═══ MATERIAL PROVIDED ═══
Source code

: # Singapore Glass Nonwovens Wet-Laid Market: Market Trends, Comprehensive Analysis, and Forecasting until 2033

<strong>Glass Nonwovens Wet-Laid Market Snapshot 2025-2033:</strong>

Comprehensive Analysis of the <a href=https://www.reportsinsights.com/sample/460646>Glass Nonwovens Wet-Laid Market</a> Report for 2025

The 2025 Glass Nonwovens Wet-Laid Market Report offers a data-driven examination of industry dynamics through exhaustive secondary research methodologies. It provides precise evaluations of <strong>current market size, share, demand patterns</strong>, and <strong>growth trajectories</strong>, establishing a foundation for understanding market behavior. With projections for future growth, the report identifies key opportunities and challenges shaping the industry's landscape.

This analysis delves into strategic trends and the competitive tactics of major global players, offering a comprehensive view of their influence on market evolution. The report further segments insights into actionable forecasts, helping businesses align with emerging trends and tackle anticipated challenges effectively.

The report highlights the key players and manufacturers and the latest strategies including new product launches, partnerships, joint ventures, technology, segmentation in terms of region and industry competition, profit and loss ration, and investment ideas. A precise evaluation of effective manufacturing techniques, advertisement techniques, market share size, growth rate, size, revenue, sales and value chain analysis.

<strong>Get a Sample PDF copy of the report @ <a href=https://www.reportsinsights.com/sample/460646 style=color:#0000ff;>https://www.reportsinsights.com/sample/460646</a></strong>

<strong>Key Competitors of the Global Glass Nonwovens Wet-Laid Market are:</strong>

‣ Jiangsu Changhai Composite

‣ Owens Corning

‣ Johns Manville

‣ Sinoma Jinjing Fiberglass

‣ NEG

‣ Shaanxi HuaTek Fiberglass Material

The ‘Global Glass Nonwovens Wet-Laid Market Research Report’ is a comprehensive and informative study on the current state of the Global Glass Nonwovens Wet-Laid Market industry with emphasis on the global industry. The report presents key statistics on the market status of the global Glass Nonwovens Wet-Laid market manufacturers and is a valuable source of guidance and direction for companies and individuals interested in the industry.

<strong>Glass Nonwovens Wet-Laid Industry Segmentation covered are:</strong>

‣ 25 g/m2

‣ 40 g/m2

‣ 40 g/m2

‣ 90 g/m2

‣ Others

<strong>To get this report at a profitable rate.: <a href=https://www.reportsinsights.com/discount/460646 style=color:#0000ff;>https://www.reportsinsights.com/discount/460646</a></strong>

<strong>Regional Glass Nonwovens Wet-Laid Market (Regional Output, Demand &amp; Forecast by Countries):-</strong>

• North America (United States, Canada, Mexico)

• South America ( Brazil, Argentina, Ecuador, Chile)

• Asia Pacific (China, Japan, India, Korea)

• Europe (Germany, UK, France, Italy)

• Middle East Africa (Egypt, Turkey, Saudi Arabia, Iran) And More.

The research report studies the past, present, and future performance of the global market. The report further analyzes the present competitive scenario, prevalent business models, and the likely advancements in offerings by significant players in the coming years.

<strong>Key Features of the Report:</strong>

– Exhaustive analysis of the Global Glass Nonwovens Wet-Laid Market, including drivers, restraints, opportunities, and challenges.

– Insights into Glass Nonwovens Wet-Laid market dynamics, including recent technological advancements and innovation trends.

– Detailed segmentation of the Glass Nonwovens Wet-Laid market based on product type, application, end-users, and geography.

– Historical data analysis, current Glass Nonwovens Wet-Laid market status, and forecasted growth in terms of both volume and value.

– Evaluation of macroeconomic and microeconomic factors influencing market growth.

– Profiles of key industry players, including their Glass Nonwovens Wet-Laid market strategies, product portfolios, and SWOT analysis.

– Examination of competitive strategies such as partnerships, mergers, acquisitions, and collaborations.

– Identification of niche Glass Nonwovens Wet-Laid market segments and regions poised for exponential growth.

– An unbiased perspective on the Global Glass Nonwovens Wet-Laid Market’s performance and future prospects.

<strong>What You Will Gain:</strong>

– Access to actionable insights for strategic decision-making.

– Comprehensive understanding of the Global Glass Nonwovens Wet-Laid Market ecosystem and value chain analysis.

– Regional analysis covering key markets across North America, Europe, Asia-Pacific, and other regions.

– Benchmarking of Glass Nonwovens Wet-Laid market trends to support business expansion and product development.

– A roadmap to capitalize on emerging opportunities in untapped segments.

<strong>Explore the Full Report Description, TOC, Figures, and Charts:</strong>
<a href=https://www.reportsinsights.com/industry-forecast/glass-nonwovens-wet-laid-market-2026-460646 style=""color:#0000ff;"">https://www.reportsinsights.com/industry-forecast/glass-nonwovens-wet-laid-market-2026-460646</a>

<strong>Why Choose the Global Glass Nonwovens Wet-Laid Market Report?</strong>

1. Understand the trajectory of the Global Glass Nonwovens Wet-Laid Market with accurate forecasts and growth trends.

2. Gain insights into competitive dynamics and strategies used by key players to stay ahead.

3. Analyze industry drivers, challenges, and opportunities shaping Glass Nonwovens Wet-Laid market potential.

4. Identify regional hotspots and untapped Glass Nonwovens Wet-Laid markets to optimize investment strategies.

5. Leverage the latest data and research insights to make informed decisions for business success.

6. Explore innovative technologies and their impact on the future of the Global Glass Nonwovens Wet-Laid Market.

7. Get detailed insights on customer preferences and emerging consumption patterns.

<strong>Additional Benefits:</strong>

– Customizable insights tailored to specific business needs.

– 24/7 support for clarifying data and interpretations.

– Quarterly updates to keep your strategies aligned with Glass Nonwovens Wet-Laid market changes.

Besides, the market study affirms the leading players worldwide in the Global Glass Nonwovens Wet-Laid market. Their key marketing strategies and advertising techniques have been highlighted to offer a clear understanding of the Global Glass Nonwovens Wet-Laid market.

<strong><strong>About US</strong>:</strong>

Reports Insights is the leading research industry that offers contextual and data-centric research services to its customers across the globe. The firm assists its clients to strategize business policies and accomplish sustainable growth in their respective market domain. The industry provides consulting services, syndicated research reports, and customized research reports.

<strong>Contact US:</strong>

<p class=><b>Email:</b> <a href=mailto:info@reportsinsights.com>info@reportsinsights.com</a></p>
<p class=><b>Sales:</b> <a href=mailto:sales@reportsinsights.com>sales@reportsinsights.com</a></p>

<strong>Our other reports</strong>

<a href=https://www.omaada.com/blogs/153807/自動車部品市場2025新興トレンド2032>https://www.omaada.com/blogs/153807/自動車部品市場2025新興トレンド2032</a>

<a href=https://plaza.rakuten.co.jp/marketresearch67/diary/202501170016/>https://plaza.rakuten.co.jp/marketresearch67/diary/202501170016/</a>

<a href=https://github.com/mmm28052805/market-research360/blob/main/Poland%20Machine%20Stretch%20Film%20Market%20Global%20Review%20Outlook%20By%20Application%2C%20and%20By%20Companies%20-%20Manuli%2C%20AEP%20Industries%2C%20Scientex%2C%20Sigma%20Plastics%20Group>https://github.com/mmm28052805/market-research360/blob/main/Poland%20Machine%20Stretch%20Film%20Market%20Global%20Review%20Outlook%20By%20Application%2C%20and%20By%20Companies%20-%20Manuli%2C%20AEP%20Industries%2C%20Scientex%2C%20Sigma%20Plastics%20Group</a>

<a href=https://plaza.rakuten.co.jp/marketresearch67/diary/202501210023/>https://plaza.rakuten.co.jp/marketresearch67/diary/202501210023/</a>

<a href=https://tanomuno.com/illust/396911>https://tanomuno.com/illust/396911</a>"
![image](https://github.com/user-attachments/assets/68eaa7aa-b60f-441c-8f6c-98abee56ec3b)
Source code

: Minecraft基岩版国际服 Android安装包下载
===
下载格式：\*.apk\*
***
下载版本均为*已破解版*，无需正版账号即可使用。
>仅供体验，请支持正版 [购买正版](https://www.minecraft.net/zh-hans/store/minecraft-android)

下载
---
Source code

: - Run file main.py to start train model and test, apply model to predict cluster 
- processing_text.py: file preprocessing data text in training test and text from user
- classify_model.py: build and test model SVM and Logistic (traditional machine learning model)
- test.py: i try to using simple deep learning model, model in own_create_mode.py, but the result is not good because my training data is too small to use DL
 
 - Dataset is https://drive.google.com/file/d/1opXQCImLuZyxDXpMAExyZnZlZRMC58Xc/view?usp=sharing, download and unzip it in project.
═══
● WHAT TO WORK ON: Only the lines above starting at the one containing "<strong>Get a Sample" and ending at the one containing "HuaTek Fiberglass Material", both included, are to be returned, exactly as they read.

● ANSWER SPACE:
<strong>Get a Sample PDF copy of the report @ <a href=https://www.reportsinsights.com/sample/460646 style=color:#0000ff;>https://www.reportsinsights.com/sample/460646</a></strong>

<strong>Key Competitors of the Global Glass Nonwovens Wet-Laid Market are:</strong>

‣ Jiangsu Changhai Composite

‣ Owens Corning

‣ Johns Manville

‣ Sinoma Jinjing Fiberglass

‣ NEG

‣ Shaanxi HuaTek Fiberglass Material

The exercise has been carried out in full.